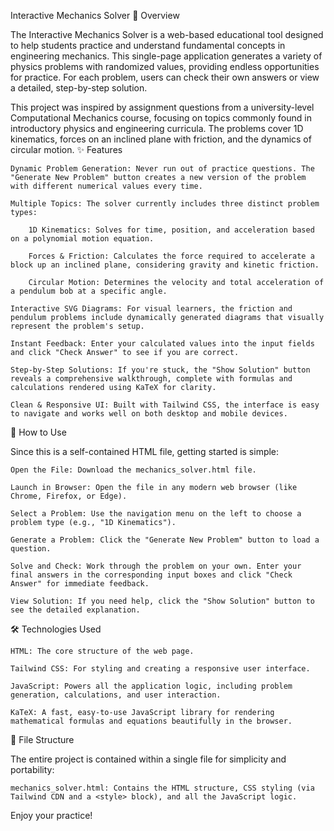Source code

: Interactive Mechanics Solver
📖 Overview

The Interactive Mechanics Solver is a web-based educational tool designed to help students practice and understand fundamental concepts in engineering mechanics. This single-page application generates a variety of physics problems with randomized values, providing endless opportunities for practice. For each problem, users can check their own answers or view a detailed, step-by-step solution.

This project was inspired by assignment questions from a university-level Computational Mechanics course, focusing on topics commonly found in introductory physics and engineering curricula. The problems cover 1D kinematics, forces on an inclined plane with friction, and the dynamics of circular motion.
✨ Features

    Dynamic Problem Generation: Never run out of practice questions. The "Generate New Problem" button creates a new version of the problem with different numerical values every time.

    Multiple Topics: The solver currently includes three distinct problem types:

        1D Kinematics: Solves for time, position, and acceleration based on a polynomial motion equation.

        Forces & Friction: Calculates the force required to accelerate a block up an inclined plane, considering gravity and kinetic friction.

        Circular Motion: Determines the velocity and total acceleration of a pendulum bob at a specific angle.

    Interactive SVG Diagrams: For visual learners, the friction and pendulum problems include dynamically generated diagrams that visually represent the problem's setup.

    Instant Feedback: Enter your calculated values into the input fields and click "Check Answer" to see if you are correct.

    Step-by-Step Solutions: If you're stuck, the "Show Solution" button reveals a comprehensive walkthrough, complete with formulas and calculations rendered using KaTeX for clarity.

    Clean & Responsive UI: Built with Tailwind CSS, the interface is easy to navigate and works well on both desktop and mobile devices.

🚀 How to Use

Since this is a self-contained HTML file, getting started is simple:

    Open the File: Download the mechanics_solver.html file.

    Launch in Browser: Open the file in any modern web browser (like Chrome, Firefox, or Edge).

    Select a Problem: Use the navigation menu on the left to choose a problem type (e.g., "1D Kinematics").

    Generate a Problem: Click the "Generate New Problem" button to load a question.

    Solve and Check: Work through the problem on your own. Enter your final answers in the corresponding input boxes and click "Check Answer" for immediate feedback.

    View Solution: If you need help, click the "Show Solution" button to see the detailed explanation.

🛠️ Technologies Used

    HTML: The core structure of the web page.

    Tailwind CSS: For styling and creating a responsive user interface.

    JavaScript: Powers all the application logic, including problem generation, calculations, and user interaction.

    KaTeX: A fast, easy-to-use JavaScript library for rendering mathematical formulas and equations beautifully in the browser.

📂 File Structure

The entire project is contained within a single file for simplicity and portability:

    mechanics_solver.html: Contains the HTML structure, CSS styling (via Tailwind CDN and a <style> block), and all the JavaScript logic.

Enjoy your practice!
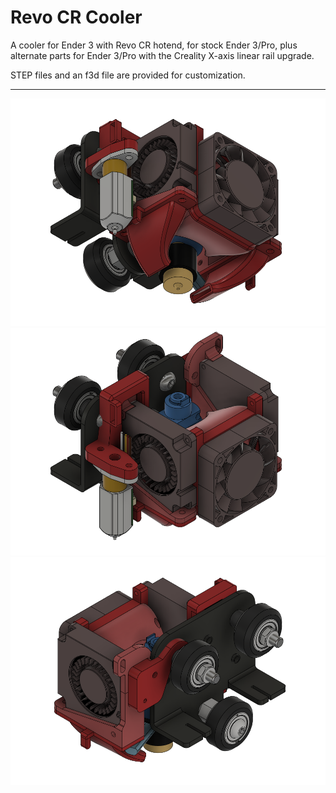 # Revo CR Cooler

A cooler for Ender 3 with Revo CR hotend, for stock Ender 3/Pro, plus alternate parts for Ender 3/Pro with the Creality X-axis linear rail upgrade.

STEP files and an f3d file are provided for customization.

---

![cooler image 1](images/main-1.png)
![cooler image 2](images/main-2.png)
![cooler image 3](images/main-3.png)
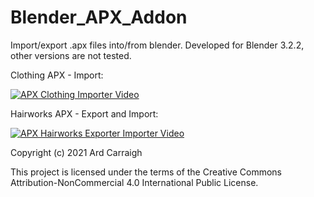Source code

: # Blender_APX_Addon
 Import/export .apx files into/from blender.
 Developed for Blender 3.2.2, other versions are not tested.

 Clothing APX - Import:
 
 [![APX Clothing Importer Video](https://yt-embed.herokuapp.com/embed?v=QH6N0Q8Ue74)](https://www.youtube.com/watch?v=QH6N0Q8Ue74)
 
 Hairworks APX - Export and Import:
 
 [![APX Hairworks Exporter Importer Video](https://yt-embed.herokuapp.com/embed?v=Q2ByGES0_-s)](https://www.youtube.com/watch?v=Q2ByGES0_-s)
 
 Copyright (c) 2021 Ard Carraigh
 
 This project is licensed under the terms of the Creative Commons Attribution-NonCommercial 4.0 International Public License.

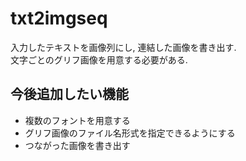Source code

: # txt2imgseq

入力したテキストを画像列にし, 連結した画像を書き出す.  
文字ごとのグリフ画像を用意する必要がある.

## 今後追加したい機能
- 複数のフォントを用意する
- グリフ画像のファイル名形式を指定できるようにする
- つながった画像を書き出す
****************************************
◆ Work instructions ◆
Restate the material above word for word, omitting the pictures.

◆ Answer for this exercise ◆
Source code

: Interactive Mechanics Solver
📖 Overview

The Interactive Mechanics Solver is a web-based educational tool designed to help students practice and understand fundamental concepts in engineering mechanics. This single-page application generates a variety of physics problems with randomized values, providing endless opportunities for practice. For each problem, users can check their own answers or view a detailed, step-by-step solution.

This project was inspired by assignment questions from a university-level Computational Mechanics course, focusing on topics commonly found in introductory physics and engineering curricula. The problems cover 1D kinematics, forces on an inclined plane with friction, and the dynamics of circular motion.
✨ Features

    Dynamic Problem Generation: Never run out of practice questions. The "Generate New Problem" button creates a new version of the problem with different numerical values every time.

    Multiple Topics: The solver currently includes three distinct problem types:

        1D Kinematics: Solves for time, position, and acceleration based on a polynomial motion equation.

        Forces & Friction: Calculates the force required to accelerate a block up an inclined plane, considering gravity and kinetic friction.

        Circular Motion: Determines the velocity and total acceleration of a pendulum bob at a specific angle.

    Interactive SVG Diagrams: For visual learners, the friction and pendulum problems include dynamically generated diagrams that visually represent the problem's setup.

    Instant Feedback: Enter your calculated values into the input fields and click "Check Answer" to see if you are correct.

    Step-by-Step Solutions: If you're stuck, the "Show Solution" button reveals a comprehensive walkthrough, complete with formulas and calculations rendered using KaTeX for clarity.

    Clean & Responsive UI: Built with Tailwind CSS, the interface is easy to navigate and works well on both desktop and mobile devices.

🚀 How to Use

Since this is a self-contained HTML file, getting started is simple:

    Open the File: Download the mechanics_solver.html file.

    Launch in Browser: Open the file in any modern web browser (like Chrome, Firefox, or Edge).

    Select a Problem: Use the navigation menu on the left to choose a problem type (e.g., "1D Kinematics").

    Generate a Problem: Click the "Generate New Problem" button to load a question.

    Solve and Check: Work through the problem on your own. Enter your final answers in the corresponding input boxes and click "Check Answer" for immediate feedback.

    View Solution: If you need help, click the "Show Solution" button to see the detailed explanation.

🛠️ Technologies Used

    HTML: The core structure of the web page.

    Tailwind CSS: For styling and creating a responsive user interface.

    JavaScript: Powers all the application logic, including problem generation, calculations, and user interaction.

    KaTeX: A fast, easy-to-use JavaScript library for rendering mathematical formulas and equations beautifully in the browser.

📂 File Structure

The entire project is contained within a single file for simplicity and portability:

    mechanics_solver.html: Contains the HTML structure, CSS styling (via Tailwind CDN and a <style> block), and all the JavaScript logic.

Enjoy your practice!
 # Revo CR Cooler

A cooler for Ender 3 with Revo CR hotend, for stock Ender 3/Pro, plus alternate parts for Ender 3/Pro with the Creality X-axis linear rail upgrade.

STEP files and an f3d file are provided for customization.

---

![cooler image 1](images/main-1.png)
![cooler image 2](images/main-2.png)
![cooler image 3](images/main-3.png)
Source code

: # Blender_APX_Addon
 Import/export .apx files into/from blender.
 Developed for Blender 3.2.2, other versions are not tested.

 Clothing APX - Import:
 
 [![APX Clothing Importer Video](https://yt-embed.herokuapp.com/embed?v=QH6N0Q8Ue74)](https://www.youtube.com/watch?v=QH6N0Q8Ue74)
 
 Hairworks APX - Export and Import:
 
 [![APX Hairworks Exporter Importer Video](https://yt-embed.herokuapp.com/embed?v=Q2ByGES0_-s)](https://www.youtube.com/watch?v=Q2ByGES0_-s)
 
 Copyright (c) 2021 Ard Carraigh
 
 This project is licensed under the terms of the Creative Commons Attribution-NonCommercial 4.0 International Public License.

Source code

: # txt2imgseq

入力したテキストを画像列にし, 連結した画像を書き出す.  
文字ごとのグリフ画像を用意する必要がある.

## 今後追加したい機能
- 複数のフォントを用意する
- グリフ画像のファイル名形式を指定できるようにする
- つながった画像を書き出す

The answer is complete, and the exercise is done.